IMO, The IMX178 its a clean sensor but with a low sensibility also. For VA/EAA I only use with a refractor apo 72mm f/6 for open clusters and single stars but now I have replaced it with the IMX294 which is much more sensitive and captures very weak stars with exposures of 10-12". With the IMX178, I needed exposures of more than 20" and did not capture the weak stars very well. The main problem with this sensor for VA / EAA is its low sensitivity.
The IMX287 I use it for nebulae with a Halpha filter and the refractor achro 72mm/f/6 with exposures of 30-40" which is already at the limit of the EAA, it is very sensitive and can capture really weak details.The problem is that it has a very low resolution and for galaxies and globular clusters or planetary nebulae has little detail, for this I use the IMX224 but without filters.
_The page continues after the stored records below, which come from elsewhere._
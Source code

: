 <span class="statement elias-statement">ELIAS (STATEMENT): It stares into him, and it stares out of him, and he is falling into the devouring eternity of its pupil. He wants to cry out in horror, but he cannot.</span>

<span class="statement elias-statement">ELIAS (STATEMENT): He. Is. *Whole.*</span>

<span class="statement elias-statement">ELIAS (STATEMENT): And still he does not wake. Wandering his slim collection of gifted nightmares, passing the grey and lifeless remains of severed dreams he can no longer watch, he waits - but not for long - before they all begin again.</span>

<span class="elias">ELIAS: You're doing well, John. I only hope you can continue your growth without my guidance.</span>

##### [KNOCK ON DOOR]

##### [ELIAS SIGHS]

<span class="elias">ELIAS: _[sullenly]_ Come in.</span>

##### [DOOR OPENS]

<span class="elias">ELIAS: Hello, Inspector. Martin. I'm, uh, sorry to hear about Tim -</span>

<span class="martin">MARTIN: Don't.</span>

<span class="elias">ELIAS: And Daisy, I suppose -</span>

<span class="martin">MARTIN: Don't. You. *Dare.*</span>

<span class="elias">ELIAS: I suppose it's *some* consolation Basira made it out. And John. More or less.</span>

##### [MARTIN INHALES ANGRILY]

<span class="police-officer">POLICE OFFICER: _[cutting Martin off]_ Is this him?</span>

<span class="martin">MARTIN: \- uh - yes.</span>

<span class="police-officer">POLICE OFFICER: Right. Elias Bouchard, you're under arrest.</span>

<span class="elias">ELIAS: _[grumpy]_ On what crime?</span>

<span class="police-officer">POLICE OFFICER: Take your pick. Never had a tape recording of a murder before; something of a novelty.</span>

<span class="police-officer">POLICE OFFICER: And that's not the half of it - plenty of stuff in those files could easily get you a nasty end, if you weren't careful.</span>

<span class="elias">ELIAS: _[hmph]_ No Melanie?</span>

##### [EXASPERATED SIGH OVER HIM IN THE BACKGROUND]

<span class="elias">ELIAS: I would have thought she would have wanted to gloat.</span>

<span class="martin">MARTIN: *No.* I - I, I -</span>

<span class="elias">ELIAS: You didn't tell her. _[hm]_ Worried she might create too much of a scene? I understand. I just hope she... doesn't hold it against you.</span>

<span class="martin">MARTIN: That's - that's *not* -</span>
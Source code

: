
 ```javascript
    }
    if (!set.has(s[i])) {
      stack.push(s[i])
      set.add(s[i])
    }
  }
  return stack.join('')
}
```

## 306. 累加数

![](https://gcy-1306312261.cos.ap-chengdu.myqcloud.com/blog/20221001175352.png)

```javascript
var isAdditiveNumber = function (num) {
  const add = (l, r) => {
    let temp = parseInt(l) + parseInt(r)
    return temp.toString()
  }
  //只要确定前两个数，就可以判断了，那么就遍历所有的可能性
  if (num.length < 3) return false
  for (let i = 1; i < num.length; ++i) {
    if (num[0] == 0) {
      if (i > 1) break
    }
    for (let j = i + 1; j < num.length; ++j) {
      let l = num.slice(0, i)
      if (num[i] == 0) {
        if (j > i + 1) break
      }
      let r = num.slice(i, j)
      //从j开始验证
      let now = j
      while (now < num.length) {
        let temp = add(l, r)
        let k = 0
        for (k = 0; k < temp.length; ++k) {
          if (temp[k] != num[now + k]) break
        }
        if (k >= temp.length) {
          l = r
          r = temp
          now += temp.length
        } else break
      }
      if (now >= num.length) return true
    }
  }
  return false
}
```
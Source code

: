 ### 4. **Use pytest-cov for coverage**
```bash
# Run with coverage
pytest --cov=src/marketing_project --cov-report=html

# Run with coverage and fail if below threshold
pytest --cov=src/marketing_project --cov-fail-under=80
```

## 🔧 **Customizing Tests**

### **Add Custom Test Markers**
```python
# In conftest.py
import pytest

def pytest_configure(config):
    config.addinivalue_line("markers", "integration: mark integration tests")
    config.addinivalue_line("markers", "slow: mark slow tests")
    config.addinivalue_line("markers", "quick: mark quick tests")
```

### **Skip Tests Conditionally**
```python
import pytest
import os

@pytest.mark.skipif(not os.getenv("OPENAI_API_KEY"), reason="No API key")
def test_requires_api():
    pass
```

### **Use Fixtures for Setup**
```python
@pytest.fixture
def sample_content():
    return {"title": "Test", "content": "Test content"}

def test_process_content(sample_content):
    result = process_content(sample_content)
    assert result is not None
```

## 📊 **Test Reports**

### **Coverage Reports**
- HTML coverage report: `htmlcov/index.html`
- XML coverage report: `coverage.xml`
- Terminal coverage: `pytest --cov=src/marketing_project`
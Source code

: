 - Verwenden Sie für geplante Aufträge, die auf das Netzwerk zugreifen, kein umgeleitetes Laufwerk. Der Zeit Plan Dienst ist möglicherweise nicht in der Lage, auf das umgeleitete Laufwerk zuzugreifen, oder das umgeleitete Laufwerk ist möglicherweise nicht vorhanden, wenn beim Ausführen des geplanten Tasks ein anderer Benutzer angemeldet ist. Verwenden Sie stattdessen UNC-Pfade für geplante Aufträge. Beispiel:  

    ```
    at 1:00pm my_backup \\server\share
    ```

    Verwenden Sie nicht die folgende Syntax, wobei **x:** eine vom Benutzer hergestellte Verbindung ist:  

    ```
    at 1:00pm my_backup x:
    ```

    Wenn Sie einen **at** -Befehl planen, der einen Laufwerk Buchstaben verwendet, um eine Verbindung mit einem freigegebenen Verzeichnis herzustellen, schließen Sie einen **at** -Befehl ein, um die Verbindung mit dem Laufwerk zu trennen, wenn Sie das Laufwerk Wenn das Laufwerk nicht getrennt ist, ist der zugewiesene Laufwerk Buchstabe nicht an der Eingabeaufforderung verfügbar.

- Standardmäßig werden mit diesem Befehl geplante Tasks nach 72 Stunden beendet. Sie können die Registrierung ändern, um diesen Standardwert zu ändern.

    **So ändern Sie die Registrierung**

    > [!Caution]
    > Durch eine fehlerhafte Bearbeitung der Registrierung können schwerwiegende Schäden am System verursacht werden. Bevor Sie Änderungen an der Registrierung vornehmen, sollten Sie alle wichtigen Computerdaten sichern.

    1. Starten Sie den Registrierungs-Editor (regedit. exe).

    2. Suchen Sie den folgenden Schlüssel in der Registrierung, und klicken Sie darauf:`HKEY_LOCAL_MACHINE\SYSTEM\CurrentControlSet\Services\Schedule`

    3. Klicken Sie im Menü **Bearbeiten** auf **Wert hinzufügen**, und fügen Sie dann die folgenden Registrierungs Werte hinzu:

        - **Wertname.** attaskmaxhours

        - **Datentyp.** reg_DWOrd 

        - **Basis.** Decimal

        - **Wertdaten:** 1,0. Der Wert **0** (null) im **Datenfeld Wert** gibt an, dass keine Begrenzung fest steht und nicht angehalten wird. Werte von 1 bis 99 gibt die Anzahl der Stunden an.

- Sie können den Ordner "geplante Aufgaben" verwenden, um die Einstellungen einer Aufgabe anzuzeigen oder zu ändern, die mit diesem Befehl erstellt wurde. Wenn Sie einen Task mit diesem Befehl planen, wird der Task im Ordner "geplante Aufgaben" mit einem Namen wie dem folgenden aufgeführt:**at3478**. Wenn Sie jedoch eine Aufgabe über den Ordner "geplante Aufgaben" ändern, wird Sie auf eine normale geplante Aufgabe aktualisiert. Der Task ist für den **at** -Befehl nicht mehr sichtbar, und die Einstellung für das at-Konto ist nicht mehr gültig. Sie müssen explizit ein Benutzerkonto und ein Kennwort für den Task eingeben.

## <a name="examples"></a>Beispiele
As you can see they are very specific sensors and I would not recommend them to begin with. Currently the IMX224 and the IMX294 are the best for VA / EAA, IMO
I have a permanent homemade observatory. It is a 2x1m plastic garden shed. and a cement pier at 1 m. away with a harnessed NEQ5 on top. I saw it in an American forum and I copied it. It's going very well and it's very cheap !. The telescope is connected wireless with Skyfi and the camera with a 2m USB 3.0 cable. I use two cheap computers to control telescope and camera. Never used reductors.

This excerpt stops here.